By many people and researchers the 20th century is called “century of genocide”, a genocide where under the Nazis, German attempts to rid the country of “racial inferiority” caused many people to be killed without any mercy. Because of the victim numbers, the Nazi genocide was a unique point in the human history. One of the least known aspects of that genocide is the Pharrajimos – The Roma Holocaust. According to Janos Barsony and Agnes Daroczi, Pharrajimos[1] means cutting up, fragmentation and devouring[2] in some dialects of the Romani language. The term Pharrajimos/Porrajmos was introduced for the first time by Ian Hancock[3] in the early 1990s. The same term in the international literature can be found as “Samudaripen” or Roma Holocaust. Surprisingly or not, there are still on-going debates about whether what have happened to Roma could be considered as part of the notion of Holocaust or not.

In this paper, I analyze the reasons for lacking an official recognition and representation of Pharrajimos in the history.

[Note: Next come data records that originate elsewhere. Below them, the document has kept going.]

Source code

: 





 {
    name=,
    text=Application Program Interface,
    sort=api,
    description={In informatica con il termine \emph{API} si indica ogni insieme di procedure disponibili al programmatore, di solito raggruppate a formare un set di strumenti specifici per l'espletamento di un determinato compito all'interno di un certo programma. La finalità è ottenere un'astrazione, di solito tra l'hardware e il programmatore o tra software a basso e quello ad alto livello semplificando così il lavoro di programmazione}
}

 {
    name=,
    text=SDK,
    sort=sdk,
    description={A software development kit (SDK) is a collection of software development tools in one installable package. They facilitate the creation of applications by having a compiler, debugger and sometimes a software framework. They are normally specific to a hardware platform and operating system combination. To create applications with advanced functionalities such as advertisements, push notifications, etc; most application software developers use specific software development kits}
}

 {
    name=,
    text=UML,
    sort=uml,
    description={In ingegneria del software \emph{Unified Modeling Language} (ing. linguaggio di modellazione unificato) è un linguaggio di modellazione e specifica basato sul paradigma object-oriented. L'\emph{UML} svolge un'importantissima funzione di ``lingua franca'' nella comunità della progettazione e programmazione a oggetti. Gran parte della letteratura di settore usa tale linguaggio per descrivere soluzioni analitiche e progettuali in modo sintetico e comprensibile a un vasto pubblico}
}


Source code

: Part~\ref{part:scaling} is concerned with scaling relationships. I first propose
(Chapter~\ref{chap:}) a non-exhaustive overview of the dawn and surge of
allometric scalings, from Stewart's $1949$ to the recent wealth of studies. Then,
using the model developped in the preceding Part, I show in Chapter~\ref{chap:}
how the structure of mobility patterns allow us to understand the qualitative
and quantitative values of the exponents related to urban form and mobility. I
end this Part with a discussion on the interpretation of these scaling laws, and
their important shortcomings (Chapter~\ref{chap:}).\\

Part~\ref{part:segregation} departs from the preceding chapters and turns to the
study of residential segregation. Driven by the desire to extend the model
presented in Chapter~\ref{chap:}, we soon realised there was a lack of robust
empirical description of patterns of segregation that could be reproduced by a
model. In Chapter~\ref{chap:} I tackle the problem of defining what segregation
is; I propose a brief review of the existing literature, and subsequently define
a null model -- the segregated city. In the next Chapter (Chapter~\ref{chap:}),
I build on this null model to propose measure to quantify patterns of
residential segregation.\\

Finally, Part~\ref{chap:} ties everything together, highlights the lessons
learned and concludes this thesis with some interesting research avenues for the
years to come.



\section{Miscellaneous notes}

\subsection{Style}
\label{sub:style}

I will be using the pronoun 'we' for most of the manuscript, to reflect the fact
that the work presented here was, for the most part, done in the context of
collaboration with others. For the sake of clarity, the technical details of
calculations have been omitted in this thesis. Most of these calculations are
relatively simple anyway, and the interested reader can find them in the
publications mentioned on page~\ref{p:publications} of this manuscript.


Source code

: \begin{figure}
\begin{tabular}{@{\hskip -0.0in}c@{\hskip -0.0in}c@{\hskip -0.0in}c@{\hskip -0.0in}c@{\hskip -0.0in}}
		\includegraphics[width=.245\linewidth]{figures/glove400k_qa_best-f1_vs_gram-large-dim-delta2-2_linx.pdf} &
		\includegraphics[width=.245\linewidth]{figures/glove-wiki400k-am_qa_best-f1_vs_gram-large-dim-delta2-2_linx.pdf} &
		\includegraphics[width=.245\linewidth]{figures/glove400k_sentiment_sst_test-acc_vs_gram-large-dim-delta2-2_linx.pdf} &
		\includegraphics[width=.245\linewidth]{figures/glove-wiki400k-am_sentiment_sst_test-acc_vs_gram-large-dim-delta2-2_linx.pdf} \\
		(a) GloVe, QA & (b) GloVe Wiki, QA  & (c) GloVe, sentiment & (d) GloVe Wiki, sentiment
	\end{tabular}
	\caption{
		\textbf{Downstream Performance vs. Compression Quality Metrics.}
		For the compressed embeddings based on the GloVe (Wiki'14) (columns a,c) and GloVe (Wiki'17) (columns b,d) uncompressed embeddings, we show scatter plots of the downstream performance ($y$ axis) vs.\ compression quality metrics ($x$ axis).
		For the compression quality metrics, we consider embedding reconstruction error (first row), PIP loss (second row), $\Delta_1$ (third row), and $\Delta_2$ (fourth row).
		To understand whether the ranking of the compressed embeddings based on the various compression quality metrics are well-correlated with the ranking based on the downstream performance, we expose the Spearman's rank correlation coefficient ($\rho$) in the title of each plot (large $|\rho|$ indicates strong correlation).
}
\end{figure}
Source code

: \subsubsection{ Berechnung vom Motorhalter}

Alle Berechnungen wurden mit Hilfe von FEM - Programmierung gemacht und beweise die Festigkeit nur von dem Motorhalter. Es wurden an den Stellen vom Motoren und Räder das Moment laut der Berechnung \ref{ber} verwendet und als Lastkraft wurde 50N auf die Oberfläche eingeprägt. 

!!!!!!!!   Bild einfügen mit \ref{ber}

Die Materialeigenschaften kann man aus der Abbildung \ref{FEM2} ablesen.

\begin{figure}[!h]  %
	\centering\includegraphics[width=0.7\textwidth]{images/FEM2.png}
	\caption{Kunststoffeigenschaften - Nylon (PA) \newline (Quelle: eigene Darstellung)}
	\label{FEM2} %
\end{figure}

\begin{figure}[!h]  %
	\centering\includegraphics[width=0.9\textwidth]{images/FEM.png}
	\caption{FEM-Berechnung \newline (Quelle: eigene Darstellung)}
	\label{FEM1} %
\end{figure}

Therefore, I look at Nazi’s ideology, the experience of Roma before, during and after the Holocaust. I demonstrate that Nazi German’s ideology was the same for Roma people as it was for the Jewish community - the idea of racial superiority, and I challenge the claim that is not because of their antisocial and criminal behaviour. Moreover, I indicate how participation in a globalized holocaust discourse could improve the visibility of the Roma. I conclude by highlighting the importance of deserving an official recognition of the Roma victims specifically by the United Nations, represented at all international conferences and the history.